The eight candidate reference genes (ssa-miR-25-3p, ssa-miR-93a-5p, ssa-miR-17-5p, ssa-miR-455-5p, ssa-miR107-3p, ssa-miR-183-5p, ssa-miR-140-3p and ssa-miR-210-5p) were analyzed in four samples from each of seven different tissues; liver, kidney, brain, intestine, heart, white muscle and gills. The log Ct-values from all measurements (four samples in each of seven tissues) were transformed to linear values and used as input in NormFinder . NormFinder is a data normalization tool that ranks the expression stability of candidate reference genes in a given sample set tested. The sample set tested in our analysis were grouped by different tissues (seven groups) so that the stability of the eight miRNA genes across different tissues were ranked by NormFinder. The NormFinder algorithm calculates a “stability value” that is inversely correlated with the stability of gene expression (so a higher stability value indicates lower stability). This ranking of each gene by a single stability value showed that six genes performed better than the others with stability values less than one (Table 2). The best single gene was ssa-miR-25-3p with a stability value of 0.462 while ssa-miR-93a-5p and ssa-miR-17-5p were the second and third best single genes (0.470 and 0.577, respectively). The best two-gene combination was, however, ssa-miR-107-3p and ssa-miR-455-5p (combined stability value 0.343).
We have a particular interest in studying miRNA genes and their role in virus disease. Therefore, to ensure that the expression level of any miRNA gene chosen as reference genes are not affected by any general response to virus disease, we investigated the effect of virus infection on the stability of the six best performing reference miRNA genes (stability values < 1, Table 2). Five kidney samples from healthy individuals and individuals with infectious salmon anemia (ISA), respectively, were used to compare whether any of the miRNA genes were differently expressed in normal vs ISA infected kidney.

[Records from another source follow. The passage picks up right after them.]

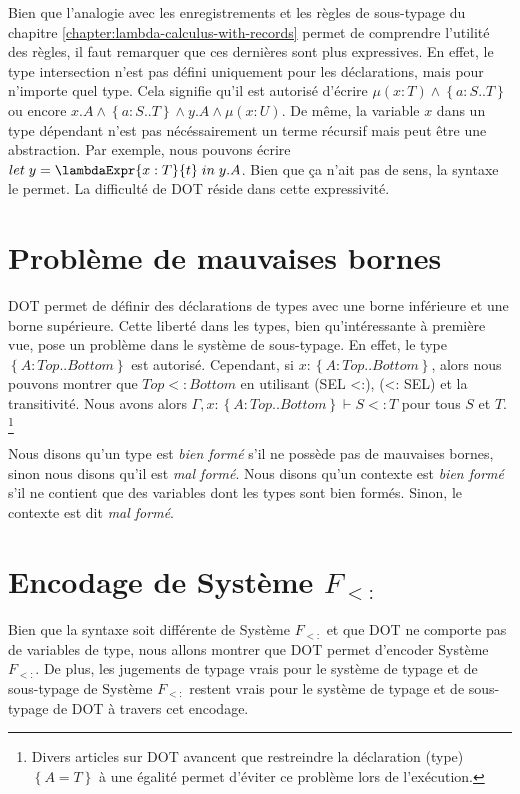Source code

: Bien que l'analogie avec les enregistrements et les règles de sous-typage du
chapitre \ref{chapter:lambda-calculus-with-records} permet de comprendre
l'utilité des règles, il faut remarquer que ces dernières sont plus expressives. En
effet, le type intersection n'est pas défini uniquement pour les déclarations,
mais pour n'importe quel type. Cela signifie qu'il est autorisé d'écrire $\mu(x
: T) \wedge \left\{ a : S .. T \right\}$ ou encore $x.A \wedge \left\{ a : S ..
  T \right\} \wedge y.A \wedge \mu(x : U)$.
De même, la variable $x$ dans un type dépendant n'est pas nécéssairement un
terme récursif mais peut être une abstraction. Par exemple, nous pouvons écrire
$let \; y = \lambdaExpr{x : T}{t} \; in \; y.A$. Bien que ça n'ait pas de sens, la
syntaxe le permet.
La difficulté de DOT réside dans cette expressivité.

\section{Problème de mauvaises bornes}

DOT permet de définir des déclarations de types avec une borne inférieure et une
borne supérieure. Cette liberté dans les types, bien qu'intéressante à première
vue, pose un problème dans le système de sous-typage.
En effet, le type $\left\{ A : Top .. Bottom \right\}$ est autorisé. Cependant,
si $x : \left\{ A : Top .. Bottom \right\}$, alors nous pouvons montrer que
$Top <: Bottom$ en utilisant (SEL <:), (<: SEL) et la transitivité. Nous avons
alors $\Gamma, x : \left\{ A : Top .. Bottom \right\} \vdash S <: T$ pour tous
$S$ et $T$.
\footnote{Divers articles sur DOT \cite{OOPSLA-DOT-2016} avancent que restreindre la
déclaration (type) $\left\{ A = T \right\}$ à une égalité permet d'éviter ce
problème lors de l'exécution.}

Nous disons qu'un type est \textit{bien formé} s'il ne possède pas de mauvaises
bornes, sinon nous disons qu'il est \textit{mal formé}. Nous disons qu'un
contexte est \textit{bien formé} s'il ne contient que des variables dont les types
sont bien formés. Sinon, le contexte est dit \textit{mal formé}.

\section{Encodage de Système $F_{<:}$}

Bien que la syntaxe soit différente de Système $F_{<:}$ et que DOT ne comporte
pas de variables de type, nous allons montrer que DOT permet d'encoder Système
$F_{<:}$. De plus, les jugements de typage vrais pour le système de typage et de
sous-typage de Système $F_{<:}$ restent vrais pour le système de typage et de
sous-typage de DOT à travers cet encodage.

All six miRNA genes were analysed by miRNA-qPCR and ssa-miR-25-3p was applied as normalization gene (best performing single reference gene according to initial NormFinder analysis) to provide normalised Ct-values that could be used for comparison of the stability of the five other putative reference genes. The mean and standard deviations (SD) of the normalized Ct-values from each group is given in Additional file 3. These comparisons showed there were very similar expression levels in the two groups of ssa-miR-140-3p, ssa-miR-93a-5p, ssa-miR-455-5p and ssa-miR-17-5p. This indicated that ISA did not lead to any obvious expression changes in either of these miRNA genes. All expression values were normalized by use of Ct-values from ssa-miR-25-3p. These results did, therefore, also show that ssa-miR-25-3p was not affected by ISA. If ssa-miR-25-3p had been differently expressed in the ISA group, all values would be affected when normalized by this gene, and there would have been a difference between the two groups for any miRNA gene compared. However, they all showed similar expression levels in the two groups.
The comparison of the normalized expression level of ssa-miR-107-3p in the two groups did, however, show a larger difference in expression levels. Normal kidney tissues showed a mean normalized value of 1.42 with a SD of 0.34 while the ISA infected kidney tissues showed a mean normalized value of 3.47 with a SD of 0.7. A simple t-test showed that this difference was significant (p = 0.0002). We concluded that while expression of the five other miRNAs tested did not seem to be affected by ISA, the analyses of ssa-miR-107-3p indicated that this gene did change expression levels. Consequently, this miRNA gene would not be suitable as a reference gene when studying virus disease and miRNA expression.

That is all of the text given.